Saved entries
# # #

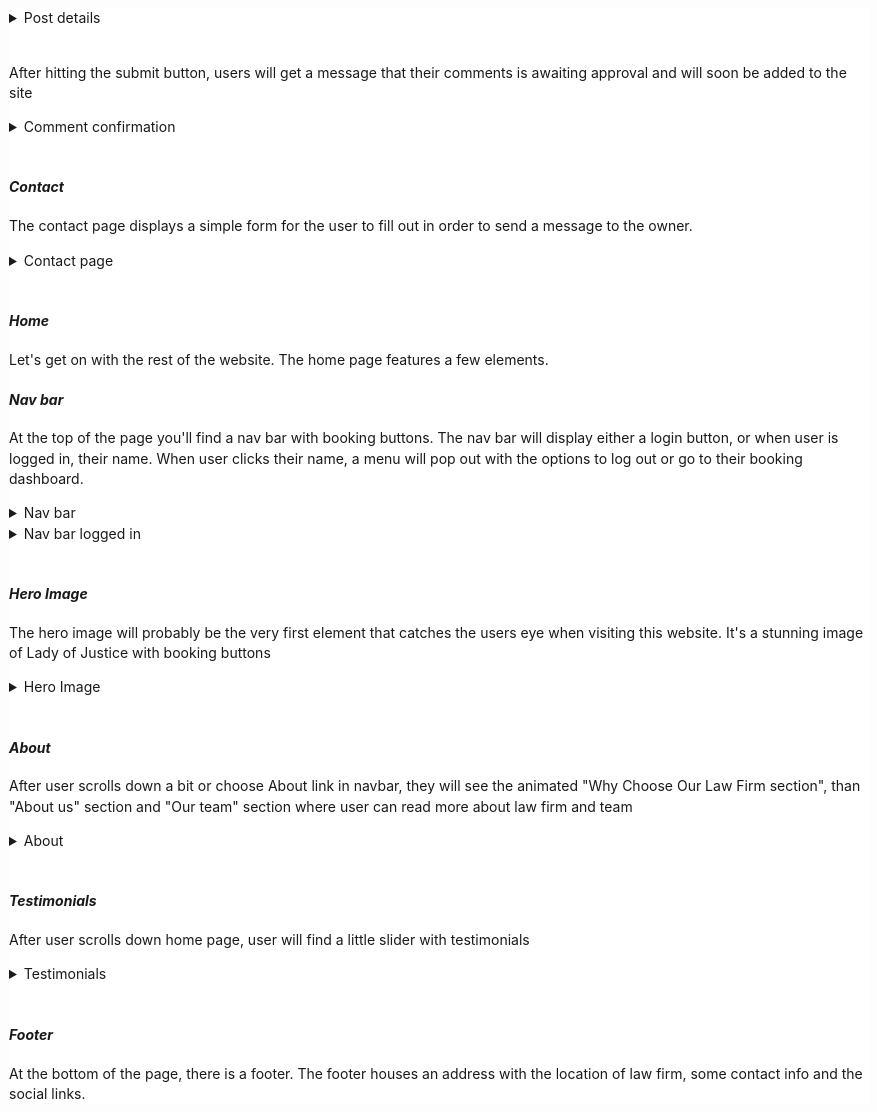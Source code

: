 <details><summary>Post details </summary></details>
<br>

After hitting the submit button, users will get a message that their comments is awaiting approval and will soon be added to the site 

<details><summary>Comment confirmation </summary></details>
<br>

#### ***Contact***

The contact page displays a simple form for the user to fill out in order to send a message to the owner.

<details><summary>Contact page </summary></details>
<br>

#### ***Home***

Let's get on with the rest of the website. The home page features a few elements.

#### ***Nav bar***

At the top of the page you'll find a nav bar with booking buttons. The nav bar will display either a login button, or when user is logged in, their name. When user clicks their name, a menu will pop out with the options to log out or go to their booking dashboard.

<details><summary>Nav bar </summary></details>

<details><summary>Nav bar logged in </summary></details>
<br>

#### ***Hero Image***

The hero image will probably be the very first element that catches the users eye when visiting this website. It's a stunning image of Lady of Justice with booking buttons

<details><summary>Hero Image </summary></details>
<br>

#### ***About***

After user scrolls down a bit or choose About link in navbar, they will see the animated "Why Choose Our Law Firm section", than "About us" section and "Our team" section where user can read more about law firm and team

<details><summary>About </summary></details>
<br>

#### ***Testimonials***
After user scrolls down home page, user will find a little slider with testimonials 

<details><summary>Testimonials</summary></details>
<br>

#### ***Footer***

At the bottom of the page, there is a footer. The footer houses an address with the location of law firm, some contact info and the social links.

# # #

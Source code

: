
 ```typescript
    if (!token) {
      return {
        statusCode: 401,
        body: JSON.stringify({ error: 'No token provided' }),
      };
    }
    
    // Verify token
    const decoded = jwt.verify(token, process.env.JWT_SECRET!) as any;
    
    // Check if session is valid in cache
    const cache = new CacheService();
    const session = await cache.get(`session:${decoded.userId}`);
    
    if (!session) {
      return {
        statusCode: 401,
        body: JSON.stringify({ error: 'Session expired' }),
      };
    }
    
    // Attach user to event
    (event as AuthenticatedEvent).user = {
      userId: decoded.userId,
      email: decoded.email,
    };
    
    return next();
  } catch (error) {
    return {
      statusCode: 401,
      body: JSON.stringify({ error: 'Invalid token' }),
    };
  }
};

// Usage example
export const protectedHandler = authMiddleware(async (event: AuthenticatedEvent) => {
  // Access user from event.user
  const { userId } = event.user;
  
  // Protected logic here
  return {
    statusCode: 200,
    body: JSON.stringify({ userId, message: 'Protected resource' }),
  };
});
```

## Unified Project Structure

# # #

## Task
Copy down each line in the entries that has the word "buttons".

## Answer to this problem
At the top of the page you'll find a nav bar with booking buttons. The nav bar will display either a login button, or when user is logged in, their name. When user clicks their name, a menu will pop out with the options to log out or go to their booking dashboard.
The hero image will probably be the very first element that catches the users eye when visiting this website. It's a stunning image of Lady of Justice with booking buttons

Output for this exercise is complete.